60

According to this post, we can get all divisors of a number through the following codes.

for (int i = 1; i <= num; ++i){
    if (num % i == 0)
        cout << i << endl;
}

For example, the divisors of number 24 are 1 2 3 4 6 8 12 24.

After searching some related posts, I did not find any good solutions. Is there any efficient way to accomplish this?

My solution:

  1. Find all prime factors of the given number through this solution.
  2. Get all possible combinations of those prime factors.

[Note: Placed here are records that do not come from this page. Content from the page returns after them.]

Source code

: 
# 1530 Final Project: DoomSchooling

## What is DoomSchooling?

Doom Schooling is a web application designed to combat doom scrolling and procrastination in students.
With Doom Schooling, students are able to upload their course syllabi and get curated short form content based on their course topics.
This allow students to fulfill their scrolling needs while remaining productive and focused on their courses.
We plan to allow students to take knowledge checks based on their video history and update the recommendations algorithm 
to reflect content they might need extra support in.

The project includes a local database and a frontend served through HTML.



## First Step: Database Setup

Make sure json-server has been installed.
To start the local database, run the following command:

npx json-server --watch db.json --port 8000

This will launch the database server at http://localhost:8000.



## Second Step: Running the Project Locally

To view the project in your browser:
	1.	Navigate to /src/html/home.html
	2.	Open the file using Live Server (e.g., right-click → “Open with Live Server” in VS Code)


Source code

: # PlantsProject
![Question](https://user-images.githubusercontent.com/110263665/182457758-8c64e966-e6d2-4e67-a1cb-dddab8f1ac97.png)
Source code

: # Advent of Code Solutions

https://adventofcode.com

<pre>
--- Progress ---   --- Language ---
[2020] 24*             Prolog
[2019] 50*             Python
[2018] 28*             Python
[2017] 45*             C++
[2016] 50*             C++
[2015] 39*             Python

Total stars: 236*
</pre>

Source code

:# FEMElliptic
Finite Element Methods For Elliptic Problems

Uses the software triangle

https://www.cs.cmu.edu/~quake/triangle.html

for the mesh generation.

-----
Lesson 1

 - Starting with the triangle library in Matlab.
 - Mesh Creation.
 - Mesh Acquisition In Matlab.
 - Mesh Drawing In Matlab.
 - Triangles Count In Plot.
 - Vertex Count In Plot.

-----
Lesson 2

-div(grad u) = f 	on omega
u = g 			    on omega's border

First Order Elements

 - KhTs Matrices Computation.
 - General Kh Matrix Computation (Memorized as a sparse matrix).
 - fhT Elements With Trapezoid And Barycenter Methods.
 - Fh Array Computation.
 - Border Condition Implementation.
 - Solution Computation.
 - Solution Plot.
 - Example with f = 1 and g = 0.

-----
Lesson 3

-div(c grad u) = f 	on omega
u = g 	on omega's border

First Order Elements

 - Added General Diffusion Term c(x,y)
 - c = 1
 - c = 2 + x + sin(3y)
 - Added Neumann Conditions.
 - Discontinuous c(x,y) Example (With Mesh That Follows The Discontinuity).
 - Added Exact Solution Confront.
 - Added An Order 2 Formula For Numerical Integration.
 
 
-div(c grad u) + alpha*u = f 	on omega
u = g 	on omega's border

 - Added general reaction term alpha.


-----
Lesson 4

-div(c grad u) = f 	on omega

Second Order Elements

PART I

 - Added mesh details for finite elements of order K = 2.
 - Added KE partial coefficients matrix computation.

However, it doesn't seem to be a good one.

11
  • 10
    What do you think is "not good" about your proposed prime number approach? Off the top of my head it sounds like the most feasible approach for large numbers. Factorising is known to be a "hard" (i.e. slow) problem. Much of the world depends on this fact. Do you know the maximum size of input you would expect? A less general approach might be to precalculate a table of primes suitable for the input range, and use that. – BoBTFish Nov 5 '14 at 9:49
  • 1
    I think get all possible combinations of those prime factors can not be efficient. – zangw Nov 5 '14 at 9:57
  • It may be better on average to get only the prime factors and then generate the combinations. That doesn't help if the original number is prime, but if it isn't then you'll do far fewer divisions. – harold Nov 5 '14 at 9:58
  • Why not? Put it this way: with a generative approach, you deal with just the actual factors. With an iterative approach, you have to deal with vastly more numbers that are not factors, even if discounting them is quick. Not doing the analysis, but I would assume that is quicker, even if the process of generating combinations is slow. For large numbers, the amount of potential factors you have to deal with is going to grow fast enough to outweigh the more expensive combination computation. Disclaimer: I am guessing, not calculating. – BoBTFish Nov 5 '14 at 10:04
  • 10
    @zangw "I think get all possible combinations of those prime factors can not be efficient." Huh? Compared to finding the factors in the first place, that's absolutely trivial -- it's basically just counting. – David Schwartz Nov 5 '14 at 10:12

14 Answers 14

89

Factors are paired. 1 and 24, 2 and 12, 3 and 8, 4 and 6.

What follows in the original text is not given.